The Olympic Summit – essentially the International Olympic Committee (IOC) and a couple of close friends – issued a communique yesterday in which they decreed that competitive “esports” could be considered as a sporting activity. For some, it was as if Saint Peter had allowed the Devil through the Pearly Gates.

Debate about whether esports are a sport is subject to rather heated opinion. Chances are you are either in the “for” camp or the “against” camp, with a sprinkling occupying the middle ground. The trick is to have a definition of sport which fits your view.

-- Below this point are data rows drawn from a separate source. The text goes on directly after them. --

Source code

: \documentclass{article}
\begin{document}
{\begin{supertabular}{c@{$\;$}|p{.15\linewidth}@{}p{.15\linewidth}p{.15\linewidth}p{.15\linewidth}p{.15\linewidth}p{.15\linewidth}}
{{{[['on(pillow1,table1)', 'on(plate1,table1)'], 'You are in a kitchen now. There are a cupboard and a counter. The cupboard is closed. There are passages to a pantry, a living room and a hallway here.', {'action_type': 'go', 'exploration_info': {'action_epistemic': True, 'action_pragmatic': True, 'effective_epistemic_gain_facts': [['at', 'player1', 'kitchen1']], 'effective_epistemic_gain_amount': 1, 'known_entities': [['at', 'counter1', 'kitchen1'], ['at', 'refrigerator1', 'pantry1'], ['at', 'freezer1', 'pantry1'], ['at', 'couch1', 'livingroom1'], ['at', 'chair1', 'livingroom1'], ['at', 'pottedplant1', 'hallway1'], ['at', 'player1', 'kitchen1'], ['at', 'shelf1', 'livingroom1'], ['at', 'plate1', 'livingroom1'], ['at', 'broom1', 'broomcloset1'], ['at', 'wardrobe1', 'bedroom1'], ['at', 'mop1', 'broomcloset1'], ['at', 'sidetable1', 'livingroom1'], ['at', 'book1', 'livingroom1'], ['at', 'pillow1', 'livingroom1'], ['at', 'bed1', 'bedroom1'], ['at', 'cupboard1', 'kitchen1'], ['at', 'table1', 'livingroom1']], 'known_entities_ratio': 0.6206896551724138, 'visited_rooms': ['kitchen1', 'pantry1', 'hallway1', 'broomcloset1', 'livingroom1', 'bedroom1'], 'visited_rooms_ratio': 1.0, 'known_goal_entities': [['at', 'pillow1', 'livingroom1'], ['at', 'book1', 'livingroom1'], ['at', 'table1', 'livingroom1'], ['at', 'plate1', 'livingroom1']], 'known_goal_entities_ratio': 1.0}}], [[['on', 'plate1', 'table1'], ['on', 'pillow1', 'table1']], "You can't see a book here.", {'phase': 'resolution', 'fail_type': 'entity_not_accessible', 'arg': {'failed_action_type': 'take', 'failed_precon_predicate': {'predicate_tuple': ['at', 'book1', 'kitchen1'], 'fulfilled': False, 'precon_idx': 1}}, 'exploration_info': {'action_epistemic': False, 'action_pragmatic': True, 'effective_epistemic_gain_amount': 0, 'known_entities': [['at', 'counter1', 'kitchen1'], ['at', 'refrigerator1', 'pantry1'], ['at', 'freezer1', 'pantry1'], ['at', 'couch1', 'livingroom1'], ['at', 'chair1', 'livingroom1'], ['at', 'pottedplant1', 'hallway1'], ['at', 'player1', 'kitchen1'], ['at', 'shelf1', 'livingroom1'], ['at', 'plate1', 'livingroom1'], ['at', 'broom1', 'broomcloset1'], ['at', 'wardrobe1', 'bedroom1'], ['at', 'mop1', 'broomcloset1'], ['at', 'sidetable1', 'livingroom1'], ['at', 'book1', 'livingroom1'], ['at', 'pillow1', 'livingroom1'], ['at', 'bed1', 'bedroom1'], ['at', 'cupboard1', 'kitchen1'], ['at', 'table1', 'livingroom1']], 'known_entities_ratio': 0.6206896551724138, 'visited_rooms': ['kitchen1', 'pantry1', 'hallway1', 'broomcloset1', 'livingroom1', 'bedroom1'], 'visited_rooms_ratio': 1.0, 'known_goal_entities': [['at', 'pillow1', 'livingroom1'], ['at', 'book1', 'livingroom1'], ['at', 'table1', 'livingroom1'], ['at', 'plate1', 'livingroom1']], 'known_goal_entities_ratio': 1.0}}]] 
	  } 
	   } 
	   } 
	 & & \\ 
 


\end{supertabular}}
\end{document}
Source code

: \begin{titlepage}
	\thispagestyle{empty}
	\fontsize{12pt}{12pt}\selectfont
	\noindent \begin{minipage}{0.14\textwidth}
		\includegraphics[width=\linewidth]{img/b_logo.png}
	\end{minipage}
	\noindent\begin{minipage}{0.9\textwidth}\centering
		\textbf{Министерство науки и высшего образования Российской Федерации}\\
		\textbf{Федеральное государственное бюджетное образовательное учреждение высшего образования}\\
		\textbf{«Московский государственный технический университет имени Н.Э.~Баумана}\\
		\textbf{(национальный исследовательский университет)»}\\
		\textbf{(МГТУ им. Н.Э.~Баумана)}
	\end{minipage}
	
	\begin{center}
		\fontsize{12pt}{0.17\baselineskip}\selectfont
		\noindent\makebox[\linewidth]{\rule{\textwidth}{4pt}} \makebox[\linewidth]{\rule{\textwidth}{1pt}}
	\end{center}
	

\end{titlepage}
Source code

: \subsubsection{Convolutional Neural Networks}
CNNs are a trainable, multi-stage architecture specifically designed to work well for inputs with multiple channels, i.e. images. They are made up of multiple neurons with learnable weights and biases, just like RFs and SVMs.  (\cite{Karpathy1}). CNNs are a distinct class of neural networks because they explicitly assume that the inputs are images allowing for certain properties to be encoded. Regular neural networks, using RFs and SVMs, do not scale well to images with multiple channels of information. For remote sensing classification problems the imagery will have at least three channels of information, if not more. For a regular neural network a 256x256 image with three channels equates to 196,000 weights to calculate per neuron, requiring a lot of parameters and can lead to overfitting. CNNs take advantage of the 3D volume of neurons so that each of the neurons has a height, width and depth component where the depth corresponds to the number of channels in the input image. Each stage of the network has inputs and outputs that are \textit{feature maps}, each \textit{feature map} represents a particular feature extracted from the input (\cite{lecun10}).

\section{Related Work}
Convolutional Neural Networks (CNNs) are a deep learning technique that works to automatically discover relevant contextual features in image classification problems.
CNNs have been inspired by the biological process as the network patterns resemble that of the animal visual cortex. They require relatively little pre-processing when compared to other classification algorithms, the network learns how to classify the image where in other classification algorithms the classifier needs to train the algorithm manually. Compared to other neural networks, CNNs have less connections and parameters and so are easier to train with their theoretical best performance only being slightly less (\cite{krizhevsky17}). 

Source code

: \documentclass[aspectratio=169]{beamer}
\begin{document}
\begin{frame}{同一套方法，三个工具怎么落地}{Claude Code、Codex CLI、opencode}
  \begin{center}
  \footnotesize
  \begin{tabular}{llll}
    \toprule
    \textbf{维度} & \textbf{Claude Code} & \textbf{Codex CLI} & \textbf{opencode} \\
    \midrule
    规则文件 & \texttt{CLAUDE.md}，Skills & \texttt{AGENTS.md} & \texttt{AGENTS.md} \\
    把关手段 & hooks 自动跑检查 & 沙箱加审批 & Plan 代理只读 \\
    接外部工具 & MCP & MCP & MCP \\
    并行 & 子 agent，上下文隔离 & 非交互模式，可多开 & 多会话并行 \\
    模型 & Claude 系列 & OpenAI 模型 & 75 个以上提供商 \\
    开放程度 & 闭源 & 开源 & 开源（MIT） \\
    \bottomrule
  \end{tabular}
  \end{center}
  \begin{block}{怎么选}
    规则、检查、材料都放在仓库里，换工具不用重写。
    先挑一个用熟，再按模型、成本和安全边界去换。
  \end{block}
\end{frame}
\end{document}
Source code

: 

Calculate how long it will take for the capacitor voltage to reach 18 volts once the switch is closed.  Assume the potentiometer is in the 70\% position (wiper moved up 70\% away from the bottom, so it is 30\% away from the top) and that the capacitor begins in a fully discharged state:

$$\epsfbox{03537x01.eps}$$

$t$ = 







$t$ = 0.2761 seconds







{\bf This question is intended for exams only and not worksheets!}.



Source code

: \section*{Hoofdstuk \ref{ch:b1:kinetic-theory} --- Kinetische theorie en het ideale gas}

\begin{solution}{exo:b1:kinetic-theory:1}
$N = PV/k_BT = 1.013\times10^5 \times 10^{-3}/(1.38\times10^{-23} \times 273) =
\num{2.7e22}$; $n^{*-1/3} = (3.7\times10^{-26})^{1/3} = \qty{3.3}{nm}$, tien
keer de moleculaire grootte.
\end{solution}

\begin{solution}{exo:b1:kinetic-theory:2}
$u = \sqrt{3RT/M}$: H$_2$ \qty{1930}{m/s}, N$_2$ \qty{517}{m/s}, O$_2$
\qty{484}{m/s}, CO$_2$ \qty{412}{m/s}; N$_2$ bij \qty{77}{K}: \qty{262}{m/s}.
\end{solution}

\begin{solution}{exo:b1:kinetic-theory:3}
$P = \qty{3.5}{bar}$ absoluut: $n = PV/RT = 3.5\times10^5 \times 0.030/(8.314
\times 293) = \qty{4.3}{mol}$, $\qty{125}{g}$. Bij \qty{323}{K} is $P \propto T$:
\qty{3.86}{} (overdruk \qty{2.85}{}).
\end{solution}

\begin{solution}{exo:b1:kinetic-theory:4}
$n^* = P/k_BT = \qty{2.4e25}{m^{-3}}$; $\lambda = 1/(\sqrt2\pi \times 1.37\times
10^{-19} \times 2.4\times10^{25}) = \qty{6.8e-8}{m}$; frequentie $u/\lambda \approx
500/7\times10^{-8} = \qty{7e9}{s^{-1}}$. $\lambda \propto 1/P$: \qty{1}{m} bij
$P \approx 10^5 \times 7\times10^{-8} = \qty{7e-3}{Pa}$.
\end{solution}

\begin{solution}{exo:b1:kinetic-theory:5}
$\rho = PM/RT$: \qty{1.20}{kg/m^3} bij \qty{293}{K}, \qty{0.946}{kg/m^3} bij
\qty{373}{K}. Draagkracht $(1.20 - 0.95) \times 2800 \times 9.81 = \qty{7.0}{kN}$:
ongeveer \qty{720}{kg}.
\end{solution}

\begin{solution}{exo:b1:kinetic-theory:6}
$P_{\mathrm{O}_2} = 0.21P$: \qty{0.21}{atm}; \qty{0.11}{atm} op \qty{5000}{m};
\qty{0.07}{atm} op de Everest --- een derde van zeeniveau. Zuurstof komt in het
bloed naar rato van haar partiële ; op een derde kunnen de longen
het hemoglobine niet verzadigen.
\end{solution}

For the record, my definition is that anything that needs to include sports in its name is not a sport. Pole sports and esports being two that have been highly publicized recently. Sport climbing is allowed, as far as I can understand what it is about, without the need for “sport.”

Regardless, the Summit’s view has generated some news headlines which have briefly distracted us from the corruption scandals and the Russian doping odyssey, although in fairness I do not think this was intended.

The mere statement that the Summit discussed “rapid development of what are called ‘eSports””, would suggest the Olympic Movement remain unsold entirely on the idea. Perhaps, we should refrain for now in working out how we all try to qualify for the Paris 2024 Olympic Games.

They have, however, provided fuel to the idea that the esports train is heading down the track towards the Olympic Games at some point in the future. It comes after esports featured at the Asian Indoor and Martial Arts Games as a demonstration sport, while it is poised to become a medal event at the 2022 Asian Games. (Although anything calling itself a sport appears to be a medal event at the Asian Games these days).

The killer line, referenced in all news stories today, is that “competitive ‘eSports’ could be considered as a sporting activity, and the players involved prepare and train with an intensity which may be comparable to athletes in traditional sports”.

What exactly this has been based on is anyone’s guess.

Other than the long-time chief executive of Electronic Arts, Larry Probst, and Angela Ruggiero, who claimed earlier this year that esports would become an Olympic sport in the future, I cannot imagine the rest of the Summit’s participants have a great deal of understanding.

Which I think is the point of the declaration yesterday. Rather than welcoming esports with open arms, it appears the Olympic Movement are taking steps to try to learn more about it. At best, it would show that the Olympic world have acknowledged they need to learn from the industry. At worst, it could be a sign that they are pushing the panic button after realizing that young people do not engage with traditional sports as much as they used to.

Either way, the communique marked a startling about-turn from the statements made by IOC President Thomas Bach in April this year.

“We are not yet 100 per cent clear whether esports is really sport, with regard to physical activity and what it needs to be considered sport,” the German had said. “We do not see an organisation or a structure that will give us confidence, or guarantee, that in this area the Olympic rules and values of sport are respected and in place, and that the implementation of these rules are monitored and secured.”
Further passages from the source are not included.